▶ [Brief] Filter the data for lines with the word "ApiOperation" and copy those lines.

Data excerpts
========

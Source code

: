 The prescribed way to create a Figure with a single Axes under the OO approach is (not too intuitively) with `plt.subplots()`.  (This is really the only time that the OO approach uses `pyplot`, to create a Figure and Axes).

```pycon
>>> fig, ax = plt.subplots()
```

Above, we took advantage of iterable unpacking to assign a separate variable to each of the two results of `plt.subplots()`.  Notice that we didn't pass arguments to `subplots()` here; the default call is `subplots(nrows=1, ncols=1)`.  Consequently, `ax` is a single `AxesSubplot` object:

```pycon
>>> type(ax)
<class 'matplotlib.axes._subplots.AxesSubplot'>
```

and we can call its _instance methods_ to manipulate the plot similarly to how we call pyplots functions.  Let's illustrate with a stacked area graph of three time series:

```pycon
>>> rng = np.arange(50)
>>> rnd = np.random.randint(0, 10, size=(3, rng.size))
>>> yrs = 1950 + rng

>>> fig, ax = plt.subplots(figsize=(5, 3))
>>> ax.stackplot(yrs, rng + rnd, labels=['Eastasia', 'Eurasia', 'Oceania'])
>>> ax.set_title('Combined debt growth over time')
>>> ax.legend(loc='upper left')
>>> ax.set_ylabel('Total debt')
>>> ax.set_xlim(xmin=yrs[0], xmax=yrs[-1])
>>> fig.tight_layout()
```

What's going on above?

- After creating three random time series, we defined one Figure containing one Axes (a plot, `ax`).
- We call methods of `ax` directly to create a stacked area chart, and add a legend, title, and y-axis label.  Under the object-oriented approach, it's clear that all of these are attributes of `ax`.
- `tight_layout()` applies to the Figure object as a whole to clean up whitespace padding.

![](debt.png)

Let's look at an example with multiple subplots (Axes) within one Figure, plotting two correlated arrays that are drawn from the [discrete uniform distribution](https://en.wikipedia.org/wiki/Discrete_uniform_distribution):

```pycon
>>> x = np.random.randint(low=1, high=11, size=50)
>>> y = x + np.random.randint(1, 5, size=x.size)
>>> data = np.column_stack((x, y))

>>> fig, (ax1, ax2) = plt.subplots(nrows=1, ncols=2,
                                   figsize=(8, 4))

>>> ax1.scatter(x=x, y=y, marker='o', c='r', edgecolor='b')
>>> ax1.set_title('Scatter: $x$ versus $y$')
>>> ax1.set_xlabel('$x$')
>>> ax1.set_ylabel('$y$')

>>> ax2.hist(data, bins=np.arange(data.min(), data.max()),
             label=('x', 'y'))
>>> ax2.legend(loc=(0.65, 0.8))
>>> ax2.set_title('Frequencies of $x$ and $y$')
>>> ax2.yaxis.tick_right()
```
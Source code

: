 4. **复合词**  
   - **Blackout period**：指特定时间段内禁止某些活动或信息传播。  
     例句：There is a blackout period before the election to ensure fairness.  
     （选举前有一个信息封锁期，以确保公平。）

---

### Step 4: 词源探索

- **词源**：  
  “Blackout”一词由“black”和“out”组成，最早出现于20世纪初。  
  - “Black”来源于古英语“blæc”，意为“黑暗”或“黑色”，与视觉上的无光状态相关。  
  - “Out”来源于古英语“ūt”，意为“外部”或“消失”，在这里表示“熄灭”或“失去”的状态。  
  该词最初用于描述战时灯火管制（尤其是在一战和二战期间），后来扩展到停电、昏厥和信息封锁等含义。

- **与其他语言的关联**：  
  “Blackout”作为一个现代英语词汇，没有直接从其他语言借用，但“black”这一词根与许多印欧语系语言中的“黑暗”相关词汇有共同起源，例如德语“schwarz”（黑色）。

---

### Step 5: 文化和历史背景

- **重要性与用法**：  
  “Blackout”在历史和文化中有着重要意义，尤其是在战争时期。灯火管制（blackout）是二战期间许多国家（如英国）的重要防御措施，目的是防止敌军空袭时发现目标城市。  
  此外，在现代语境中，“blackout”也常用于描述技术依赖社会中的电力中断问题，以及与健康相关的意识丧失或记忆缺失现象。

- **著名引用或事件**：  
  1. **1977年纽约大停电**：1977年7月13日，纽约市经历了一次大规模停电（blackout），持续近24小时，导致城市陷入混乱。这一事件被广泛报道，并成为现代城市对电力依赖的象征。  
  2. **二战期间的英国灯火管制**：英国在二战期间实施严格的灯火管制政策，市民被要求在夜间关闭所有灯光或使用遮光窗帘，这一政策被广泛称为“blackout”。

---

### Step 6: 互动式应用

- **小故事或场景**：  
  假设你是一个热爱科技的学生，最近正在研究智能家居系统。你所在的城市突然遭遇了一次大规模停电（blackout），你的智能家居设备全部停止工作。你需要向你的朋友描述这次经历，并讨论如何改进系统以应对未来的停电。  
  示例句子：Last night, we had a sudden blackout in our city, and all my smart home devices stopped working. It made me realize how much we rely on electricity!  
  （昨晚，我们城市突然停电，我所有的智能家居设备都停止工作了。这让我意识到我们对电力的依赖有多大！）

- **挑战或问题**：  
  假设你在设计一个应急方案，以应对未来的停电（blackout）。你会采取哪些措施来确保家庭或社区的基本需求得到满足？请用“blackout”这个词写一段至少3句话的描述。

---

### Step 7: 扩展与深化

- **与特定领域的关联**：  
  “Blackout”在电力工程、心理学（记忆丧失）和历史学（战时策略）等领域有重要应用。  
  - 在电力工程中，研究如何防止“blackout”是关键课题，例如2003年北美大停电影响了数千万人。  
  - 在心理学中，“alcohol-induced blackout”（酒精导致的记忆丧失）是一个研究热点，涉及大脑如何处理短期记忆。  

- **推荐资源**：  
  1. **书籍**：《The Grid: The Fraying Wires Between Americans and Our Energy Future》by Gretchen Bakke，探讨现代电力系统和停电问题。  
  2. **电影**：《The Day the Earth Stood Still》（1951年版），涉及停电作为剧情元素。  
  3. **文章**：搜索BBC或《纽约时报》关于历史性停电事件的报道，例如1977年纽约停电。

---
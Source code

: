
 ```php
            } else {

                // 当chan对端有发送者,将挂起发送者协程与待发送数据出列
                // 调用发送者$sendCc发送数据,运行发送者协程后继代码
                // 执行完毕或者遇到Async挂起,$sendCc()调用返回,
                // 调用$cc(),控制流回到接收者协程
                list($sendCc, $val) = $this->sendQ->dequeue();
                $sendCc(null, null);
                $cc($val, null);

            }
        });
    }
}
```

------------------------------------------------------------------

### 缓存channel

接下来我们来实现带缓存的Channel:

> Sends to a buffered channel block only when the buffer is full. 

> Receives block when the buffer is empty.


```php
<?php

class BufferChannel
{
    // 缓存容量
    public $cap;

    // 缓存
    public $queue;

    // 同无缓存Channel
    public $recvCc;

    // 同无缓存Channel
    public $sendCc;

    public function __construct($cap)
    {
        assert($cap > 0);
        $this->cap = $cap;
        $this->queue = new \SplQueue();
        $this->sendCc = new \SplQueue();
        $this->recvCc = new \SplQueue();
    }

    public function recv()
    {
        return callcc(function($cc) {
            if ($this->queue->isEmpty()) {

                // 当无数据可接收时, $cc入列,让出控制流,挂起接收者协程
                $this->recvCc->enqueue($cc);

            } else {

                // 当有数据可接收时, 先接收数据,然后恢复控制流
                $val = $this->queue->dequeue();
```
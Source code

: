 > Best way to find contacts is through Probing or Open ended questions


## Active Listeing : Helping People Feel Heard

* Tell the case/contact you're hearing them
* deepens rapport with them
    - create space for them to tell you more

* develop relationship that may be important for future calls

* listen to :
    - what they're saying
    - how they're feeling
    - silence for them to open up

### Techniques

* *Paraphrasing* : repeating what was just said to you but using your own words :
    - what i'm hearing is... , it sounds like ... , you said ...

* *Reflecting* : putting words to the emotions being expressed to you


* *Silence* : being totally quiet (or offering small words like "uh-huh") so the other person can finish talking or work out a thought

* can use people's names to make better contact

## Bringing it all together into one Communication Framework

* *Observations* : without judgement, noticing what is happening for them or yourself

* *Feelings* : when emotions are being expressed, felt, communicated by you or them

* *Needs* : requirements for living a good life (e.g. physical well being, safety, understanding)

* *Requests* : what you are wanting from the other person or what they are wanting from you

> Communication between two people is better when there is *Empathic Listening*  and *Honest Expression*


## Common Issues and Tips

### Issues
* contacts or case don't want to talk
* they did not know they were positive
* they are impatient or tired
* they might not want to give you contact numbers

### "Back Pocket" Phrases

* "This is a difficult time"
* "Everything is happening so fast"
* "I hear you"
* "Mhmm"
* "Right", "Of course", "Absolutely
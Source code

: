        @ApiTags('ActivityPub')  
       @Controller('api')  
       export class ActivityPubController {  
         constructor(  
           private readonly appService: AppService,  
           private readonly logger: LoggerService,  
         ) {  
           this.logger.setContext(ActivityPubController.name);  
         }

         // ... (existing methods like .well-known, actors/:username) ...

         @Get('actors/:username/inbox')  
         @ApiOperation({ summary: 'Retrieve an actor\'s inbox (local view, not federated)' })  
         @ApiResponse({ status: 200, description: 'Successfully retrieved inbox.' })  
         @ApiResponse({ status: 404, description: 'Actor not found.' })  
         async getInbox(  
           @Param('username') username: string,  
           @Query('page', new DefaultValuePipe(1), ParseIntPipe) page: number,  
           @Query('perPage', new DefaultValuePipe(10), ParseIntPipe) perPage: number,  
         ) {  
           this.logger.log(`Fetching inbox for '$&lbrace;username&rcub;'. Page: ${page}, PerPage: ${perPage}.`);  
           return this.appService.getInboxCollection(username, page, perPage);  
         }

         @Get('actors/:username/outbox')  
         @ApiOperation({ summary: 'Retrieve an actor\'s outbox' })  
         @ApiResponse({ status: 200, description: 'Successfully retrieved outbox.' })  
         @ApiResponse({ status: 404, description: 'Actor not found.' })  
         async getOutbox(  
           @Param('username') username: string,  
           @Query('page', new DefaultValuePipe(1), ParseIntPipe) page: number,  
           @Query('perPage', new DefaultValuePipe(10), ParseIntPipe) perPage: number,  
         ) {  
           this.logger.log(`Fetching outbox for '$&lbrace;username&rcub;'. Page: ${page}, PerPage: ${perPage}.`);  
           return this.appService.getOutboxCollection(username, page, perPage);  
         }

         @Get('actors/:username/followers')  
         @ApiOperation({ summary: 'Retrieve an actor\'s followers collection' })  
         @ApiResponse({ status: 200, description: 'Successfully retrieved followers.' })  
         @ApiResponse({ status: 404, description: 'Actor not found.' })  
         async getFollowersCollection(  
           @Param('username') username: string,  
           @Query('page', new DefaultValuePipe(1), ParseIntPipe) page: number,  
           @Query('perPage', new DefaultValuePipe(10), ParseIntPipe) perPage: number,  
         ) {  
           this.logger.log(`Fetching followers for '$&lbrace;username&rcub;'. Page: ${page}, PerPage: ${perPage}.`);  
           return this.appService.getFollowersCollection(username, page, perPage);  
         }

========

▶ [Output of the exercise]
         @ApiOperation({ summary: 'Retrieve an actor\'s inbox (local view, not federated)' })  
         @ApiOperation({ summary: 'Retrieve an actor\'s outbox' })  
         @ApiOperation({ summary: 'Retrieve an actor\'s followers collection' })  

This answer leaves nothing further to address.